- Opening Delimiter -

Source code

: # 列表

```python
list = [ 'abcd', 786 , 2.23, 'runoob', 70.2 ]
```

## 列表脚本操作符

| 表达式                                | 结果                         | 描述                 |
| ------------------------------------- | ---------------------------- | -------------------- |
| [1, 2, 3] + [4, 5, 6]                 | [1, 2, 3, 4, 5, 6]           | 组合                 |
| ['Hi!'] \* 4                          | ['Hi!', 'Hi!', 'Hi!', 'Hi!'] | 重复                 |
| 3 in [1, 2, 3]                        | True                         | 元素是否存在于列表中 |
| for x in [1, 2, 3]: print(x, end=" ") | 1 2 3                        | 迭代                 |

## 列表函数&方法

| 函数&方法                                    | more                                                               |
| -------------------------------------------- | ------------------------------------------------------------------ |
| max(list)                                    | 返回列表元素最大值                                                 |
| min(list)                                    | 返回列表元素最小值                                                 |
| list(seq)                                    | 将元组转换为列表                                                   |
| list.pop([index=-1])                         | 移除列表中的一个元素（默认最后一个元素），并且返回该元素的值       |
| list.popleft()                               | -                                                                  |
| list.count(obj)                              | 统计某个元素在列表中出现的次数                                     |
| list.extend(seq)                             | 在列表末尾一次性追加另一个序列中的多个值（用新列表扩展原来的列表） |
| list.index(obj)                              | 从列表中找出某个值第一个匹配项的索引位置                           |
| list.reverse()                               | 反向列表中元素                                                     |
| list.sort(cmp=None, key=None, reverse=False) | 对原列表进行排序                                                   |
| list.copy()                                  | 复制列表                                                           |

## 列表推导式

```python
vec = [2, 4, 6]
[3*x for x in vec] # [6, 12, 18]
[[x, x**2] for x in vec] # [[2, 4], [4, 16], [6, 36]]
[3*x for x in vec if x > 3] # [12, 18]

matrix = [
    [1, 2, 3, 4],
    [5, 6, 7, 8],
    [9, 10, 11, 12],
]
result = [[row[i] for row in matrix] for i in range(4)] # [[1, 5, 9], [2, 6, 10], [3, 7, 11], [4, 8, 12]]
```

- Closing Delimiter -

Word for word, write out each record shown above.

Source code

: # 列表

```python
list = [ 'abcd', 786 , 2.23, 'runoob', 70.2 ]
```

## 列表脚本操作符

| 表达式                                | 结果                         | 描述                 |
| ------------------------------------- | ---------------------------- | -------------------- |
| [1, 2, 3] + [4, 5, 6]                 | [1, 2, 3, 4, 5, 6]           | 组合                 |
| ['Hi!'] \* 4                          | ['Hi!', 'Hi!', 'Hi!', 'Hi!'] | 重复                 |
| 3 in [1, 2, 3]                        | True                         | 元素是否存在于列表中 |
| for x in [1, 2, 3]: print(x, end=" ") | 1 2 3                        | 迭代                 |

## 列表函数&方法

| 函数&方法                                    | more                                                               |
| -------------------------------------------- | ------------------------------------------------------------------ |
| max(list)                                    | 返回列表元素最大值                                                 |
| min(list)                                    | 返回列表元素最小值                                                 |
| list(seq)                                    | 将元组转换为列表                                                   |
| list.pop([index=-1])                         | 移除列表中的一个元素（默认最后一个元素），并且返回该元素的值       |
| list.popleft()                               | -                                                                  |
| list.count(obj)                              | 统计某个元素在列表中出现的次数                                     |
| list.extend(seq)                             | 在列表末尾一次性追加另一个序列中的多个值（用新列表扩展原来的列表） |
| list.index(obj)                              | 从列表中找出某个值第一个匹配项的索引位置                           |
| list.reverse()                               | 反向列表中元素                                                     |
| list.sort(cmp=None, key=None, reverse=False) | 对原列表进行排序                                                   |
| list.copy()                                  | 复制列表                                                           |

## 列表推导式

```python
vec = [2, 4, 6]
[3*x for x in vec] # [6, 12, 18]
[[x, x**2] for x in vec] # [[2, 4], [4, 16], [6, 36]]
[3*x for x in vec if x > 3] # [12, 18]

matrix = [
    [1, 2, 3, 4],
    [5, 6, 7, 8],
    [9, 10, 11, 12],
]
result = [[row[i] for row in matrix] for i in range(4)] # [[1, 5, 9], [2, 6, 10], [3, 7, 11], [4, 8, 12]]
```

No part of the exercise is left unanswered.